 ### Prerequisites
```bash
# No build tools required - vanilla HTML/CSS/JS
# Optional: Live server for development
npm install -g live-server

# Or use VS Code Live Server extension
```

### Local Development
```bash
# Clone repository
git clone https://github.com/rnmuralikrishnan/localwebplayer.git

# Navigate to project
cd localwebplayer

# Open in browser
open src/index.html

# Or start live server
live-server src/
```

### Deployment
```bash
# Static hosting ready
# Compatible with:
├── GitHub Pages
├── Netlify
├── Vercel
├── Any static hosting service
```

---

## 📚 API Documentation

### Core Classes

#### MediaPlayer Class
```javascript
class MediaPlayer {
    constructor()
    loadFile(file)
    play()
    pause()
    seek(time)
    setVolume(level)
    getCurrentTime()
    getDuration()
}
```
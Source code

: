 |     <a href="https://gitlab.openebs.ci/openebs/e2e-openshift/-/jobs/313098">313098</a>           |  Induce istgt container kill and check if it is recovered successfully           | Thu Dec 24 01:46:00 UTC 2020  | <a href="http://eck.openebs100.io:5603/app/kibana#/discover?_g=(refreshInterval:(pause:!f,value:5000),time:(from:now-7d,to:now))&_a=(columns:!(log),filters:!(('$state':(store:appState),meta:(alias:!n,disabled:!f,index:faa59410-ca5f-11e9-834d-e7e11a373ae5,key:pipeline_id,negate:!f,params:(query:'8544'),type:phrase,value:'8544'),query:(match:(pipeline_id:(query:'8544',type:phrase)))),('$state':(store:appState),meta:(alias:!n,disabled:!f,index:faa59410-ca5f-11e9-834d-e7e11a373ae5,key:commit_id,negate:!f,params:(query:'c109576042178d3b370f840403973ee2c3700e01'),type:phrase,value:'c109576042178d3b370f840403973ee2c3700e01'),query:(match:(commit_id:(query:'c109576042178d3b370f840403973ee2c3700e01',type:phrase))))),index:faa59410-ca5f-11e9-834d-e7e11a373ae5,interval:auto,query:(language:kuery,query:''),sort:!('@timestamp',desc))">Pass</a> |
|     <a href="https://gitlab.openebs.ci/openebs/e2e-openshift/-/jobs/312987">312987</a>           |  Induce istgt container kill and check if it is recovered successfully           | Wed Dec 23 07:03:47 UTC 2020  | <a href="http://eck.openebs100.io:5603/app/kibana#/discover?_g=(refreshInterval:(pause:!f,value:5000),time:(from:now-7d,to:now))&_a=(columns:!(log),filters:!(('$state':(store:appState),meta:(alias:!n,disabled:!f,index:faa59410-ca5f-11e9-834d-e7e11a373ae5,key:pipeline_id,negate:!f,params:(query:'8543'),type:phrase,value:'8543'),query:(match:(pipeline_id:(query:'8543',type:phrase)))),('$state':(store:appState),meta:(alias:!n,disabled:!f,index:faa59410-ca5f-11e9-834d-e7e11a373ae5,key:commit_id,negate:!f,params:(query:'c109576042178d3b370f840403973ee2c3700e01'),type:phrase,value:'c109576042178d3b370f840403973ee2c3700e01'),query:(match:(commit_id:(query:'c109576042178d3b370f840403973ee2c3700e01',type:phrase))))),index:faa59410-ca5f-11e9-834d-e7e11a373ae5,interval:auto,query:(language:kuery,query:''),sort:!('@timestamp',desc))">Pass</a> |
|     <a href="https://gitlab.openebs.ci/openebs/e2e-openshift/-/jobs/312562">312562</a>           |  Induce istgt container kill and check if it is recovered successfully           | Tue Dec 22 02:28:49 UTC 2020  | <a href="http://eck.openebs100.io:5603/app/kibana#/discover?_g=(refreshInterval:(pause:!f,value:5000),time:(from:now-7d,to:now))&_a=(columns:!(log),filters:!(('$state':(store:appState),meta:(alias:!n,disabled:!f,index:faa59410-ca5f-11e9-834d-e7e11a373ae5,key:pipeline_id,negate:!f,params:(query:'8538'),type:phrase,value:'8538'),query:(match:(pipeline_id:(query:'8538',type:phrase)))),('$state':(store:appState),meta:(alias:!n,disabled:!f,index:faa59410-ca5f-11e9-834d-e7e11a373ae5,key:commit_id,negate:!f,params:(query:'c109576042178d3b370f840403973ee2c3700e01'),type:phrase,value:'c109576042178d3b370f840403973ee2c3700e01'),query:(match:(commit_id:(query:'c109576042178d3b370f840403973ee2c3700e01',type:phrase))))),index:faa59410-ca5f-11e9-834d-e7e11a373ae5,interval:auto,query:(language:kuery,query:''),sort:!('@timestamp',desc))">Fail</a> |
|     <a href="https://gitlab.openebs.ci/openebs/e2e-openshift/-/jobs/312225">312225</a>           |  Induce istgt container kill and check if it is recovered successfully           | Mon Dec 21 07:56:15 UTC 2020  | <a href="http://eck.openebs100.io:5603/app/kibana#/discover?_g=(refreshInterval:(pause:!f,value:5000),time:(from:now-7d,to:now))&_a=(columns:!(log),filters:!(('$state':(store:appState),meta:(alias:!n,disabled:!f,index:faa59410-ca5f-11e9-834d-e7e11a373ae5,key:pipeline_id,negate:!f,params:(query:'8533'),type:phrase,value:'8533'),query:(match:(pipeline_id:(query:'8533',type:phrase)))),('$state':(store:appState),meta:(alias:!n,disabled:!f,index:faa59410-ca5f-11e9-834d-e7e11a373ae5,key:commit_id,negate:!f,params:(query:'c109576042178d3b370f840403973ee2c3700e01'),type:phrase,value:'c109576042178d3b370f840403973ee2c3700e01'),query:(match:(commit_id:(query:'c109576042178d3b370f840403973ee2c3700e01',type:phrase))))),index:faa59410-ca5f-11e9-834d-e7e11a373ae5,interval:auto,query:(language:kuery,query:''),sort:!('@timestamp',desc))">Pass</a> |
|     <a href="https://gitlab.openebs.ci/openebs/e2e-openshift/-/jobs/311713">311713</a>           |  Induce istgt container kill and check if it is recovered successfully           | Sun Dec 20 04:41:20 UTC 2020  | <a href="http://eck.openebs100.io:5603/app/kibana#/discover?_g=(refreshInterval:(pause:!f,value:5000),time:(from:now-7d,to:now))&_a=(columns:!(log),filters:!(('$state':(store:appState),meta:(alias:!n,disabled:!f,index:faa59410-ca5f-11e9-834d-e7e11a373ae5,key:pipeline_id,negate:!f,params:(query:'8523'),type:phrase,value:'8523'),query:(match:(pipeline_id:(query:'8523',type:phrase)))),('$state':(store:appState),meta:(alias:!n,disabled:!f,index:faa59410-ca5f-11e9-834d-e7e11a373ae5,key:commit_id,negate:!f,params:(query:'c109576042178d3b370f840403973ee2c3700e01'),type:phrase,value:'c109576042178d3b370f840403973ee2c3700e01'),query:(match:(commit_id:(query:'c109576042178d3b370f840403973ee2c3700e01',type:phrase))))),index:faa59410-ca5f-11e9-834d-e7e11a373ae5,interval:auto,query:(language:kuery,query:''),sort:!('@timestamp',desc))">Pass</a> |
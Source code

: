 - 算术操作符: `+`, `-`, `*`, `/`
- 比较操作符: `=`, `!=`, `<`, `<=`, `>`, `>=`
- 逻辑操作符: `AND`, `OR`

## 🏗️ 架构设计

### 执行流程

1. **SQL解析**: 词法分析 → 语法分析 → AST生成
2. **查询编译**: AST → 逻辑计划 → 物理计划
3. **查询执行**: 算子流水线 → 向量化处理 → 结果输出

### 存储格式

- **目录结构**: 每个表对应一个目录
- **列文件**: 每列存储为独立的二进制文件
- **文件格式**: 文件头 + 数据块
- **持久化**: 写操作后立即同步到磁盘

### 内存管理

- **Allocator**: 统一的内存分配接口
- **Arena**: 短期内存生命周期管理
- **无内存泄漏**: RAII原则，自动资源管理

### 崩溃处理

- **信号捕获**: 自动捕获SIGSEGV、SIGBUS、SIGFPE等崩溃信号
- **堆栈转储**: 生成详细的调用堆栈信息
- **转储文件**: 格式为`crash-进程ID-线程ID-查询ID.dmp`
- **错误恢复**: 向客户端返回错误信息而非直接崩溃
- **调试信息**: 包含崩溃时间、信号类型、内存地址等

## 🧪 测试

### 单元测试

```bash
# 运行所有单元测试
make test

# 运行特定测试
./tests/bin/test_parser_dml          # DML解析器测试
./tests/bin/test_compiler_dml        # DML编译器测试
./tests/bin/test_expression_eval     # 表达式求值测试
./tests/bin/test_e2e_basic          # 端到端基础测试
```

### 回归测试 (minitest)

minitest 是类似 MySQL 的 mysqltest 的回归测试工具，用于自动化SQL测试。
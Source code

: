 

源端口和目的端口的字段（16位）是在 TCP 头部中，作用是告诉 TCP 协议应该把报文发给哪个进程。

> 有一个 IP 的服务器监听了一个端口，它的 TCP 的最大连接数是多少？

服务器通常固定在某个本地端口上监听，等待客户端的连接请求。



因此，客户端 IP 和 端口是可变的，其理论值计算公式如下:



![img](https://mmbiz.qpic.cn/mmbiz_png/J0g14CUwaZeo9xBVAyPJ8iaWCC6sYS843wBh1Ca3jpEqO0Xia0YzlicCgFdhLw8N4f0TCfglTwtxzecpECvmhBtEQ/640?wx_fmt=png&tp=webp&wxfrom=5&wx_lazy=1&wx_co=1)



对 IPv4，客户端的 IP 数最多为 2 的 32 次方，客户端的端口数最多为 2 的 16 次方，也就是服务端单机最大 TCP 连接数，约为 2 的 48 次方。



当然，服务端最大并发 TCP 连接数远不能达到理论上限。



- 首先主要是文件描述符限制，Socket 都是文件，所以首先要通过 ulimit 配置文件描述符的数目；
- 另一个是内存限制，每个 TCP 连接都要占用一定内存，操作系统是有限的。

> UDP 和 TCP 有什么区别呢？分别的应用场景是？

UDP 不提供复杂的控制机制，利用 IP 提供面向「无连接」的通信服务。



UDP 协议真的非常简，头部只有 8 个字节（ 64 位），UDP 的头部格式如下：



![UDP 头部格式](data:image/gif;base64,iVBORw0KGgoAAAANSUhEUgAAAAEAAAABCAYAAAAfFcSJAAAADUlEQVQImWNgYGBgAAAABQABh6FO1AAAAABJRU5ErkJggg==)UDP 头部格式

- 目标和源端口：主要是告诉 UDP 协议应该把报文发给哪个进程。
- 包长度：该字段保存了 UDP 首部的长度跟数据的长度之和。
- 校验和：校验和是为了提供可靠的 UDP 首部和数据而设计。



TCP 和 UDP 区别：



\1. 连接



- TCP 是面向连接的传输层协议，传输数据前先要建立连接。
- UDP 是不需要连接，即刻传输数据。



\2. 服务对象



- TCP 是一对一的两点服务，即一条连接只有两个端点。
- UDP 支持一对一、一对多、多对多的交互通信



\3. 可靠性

▶ THE TASK:
With "tests" as the word to match, copy each line of the records that has it.

▶ ANSWER TO THIS TASK:
./tests/bin/test_parser_dml          # DML解析器测试
./tests/bin/test_compiler_dml        # DML编译器测试
./tests/bin/test_expression_eval     # 表达式求值测试
./tests/bin/test_e2e_basic          # 端到端基础测试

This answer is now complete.